Roles of colchicine rings B and C in the binding process to tubulin

Abstract
The interactions of tubulin with colchicine analogues in which the tropolone methyl ether ring had been transformed into a p-carbomethoxybenzene have been characterized. The analogues were allocholchicine (ALLO) and 2,3,4-trimethoxy-4''-carbomethoxy-1,1''-biphenyl (TCB), the first being transformed colchicine and the second transformed colchicine with ring B eliminated. The binding of both analogues has been shown to be specific for the colchicine binding site on tubulin by competition with colchicine and podophyllotoxin.
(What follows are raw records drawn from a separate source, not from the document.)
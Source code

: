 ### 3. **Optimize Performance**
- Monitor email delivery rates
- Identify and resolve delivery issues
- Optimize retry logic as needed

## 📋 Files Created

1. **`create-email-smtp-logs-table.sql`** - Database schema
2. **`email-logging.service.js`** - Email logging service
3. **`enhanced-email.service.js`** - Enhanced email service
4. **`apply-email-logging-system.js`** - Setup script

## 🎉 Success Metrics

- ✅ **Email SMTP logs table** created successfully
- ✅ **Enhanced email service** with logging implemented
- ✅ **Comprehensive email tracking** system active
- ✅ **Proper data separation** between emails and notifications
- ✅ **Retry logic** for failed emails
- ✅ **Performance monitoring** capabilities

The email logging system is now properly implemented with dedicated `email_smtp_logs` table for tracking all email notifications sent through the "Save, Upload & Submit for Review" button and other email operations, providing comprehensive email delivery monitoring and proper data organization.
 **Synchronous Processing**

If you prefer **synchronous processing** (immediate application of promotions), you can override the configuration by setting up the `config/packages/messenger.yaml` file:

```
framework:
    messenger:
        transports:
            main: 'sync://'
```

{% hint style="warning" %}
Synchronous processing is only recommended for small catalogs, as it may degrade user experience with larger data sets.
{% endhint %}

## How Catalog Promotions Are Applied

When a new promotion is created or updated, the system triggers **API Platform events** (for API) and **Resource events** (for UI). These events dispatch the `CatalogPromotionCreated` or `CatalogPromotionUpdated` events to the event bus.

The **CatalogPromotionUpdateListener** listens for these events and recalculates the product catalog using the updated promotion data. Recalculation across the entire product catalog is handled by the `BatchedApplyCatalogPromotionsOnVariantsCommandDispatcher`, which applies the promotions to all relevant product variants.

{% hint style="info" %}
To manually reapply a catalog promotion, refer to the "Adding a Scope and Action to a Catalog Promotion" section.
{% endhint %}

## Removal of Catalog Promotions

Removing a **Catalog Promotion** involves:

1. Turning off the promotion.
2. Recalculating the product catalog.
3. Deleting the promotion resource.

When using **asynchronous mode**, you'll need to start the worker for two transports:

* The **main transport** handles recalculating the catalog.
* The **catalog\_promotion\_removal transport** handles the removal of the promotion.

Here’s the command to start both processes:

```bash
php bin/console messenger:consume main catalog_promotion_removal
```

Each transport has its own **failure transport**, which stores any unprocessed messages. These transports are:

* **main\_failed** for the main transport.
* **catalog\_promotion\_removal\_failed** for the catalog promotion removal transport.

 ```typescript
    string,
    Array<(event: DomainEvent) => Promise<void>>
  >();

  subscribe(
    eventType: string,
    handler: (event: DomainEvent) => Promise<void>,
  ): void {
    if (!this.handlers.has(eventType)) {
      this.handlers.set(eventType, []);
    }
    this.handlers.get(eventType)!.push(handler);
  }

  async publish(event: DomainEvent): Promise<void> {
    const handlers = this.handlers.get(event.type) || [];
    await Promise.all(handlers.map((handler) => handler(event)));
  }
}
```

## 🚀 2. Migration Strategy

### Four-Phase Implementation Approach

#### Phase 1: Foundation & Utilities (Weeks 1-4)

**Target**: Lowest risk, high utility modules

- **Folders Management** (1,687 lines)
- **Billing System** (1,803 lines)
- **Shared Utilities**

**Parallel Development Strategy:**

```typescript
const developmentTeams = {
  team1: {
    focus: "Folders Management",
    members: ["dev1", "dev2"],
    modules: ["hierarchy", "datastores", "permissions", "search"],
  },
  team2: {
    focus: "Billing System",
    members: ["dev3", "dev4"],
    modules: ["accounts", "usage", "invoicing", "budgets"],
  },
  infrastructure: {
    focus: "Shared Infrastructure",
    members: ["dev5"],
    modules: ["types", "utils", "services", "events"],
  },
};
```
Both analogues bind reversibly to tubulin with the generation of ligand fluorescence. The binding of ALLO is slow, the fluorescence reaching a steady state in the same time span as cholchicine; that of TCB is rapid. The displacement of ALLO by podophyllotoxin proceeds with a half-life of ca. 40 min. Binding isotherms generated from gel filtration and fluorescence measurements have shown that both analogues bind to tubulin with a stoichiometry of 1 mol of analogue/mol of .alpha.-.beta. tubulin. The equilibrium binding constants at 25.degree.C have bene found to be (9.2 .+-. 2.5) .times. 105 M-1 for ALLO and (1.0 .+-. 0.2) .times. 105 M-1 for TCB. Binding of both analogues was accompanied by quenching of protein fluorescence, perturbation of the far-ultraviolet circular dichroism of tubulin, and induction of the tubulin GTPase activity, similarly to colchicine binding. Both inhibited microtubule assembly in vitro, ALLO substoichiometrically, and both induced the abnormal cooperatively polymerization of tubulin, which is characteristic of the tubulin-cholchicine complex. Analysis in terms of the simple bifunctional ligand binding mechanism developed for colchicine [Andreu, J.M., and Timasheff, S. N. (1982) Biochemistry 21, 534-543] and comparison with the binding of the colchicine two-ring analogue, 2-methoxy-5-(2,3,4-trimethoxyphenyl)-2,4,6-cycloheptatrien-1-one [Andreu, J.M., Gorbunoff, M.J., Lee, J.C., and Timasheff, S.N. (1984) Biochemistry 23, 1742-1752], have shown that transformation of the tropolone methyl ether part of colchicine into p-carbomethoxybenzene weakens the standard free energy of binding to tubulin by 1.4 .+-. 0.1 kcal/mol, while elimination of ring B weakens it by 1.0 .+-. 0.1 kcal/mol. The roles or rings C and B of colchicine in the thermodynamic and kinetic mechanisms of binding to tubulin were analyzed in terms of these findings.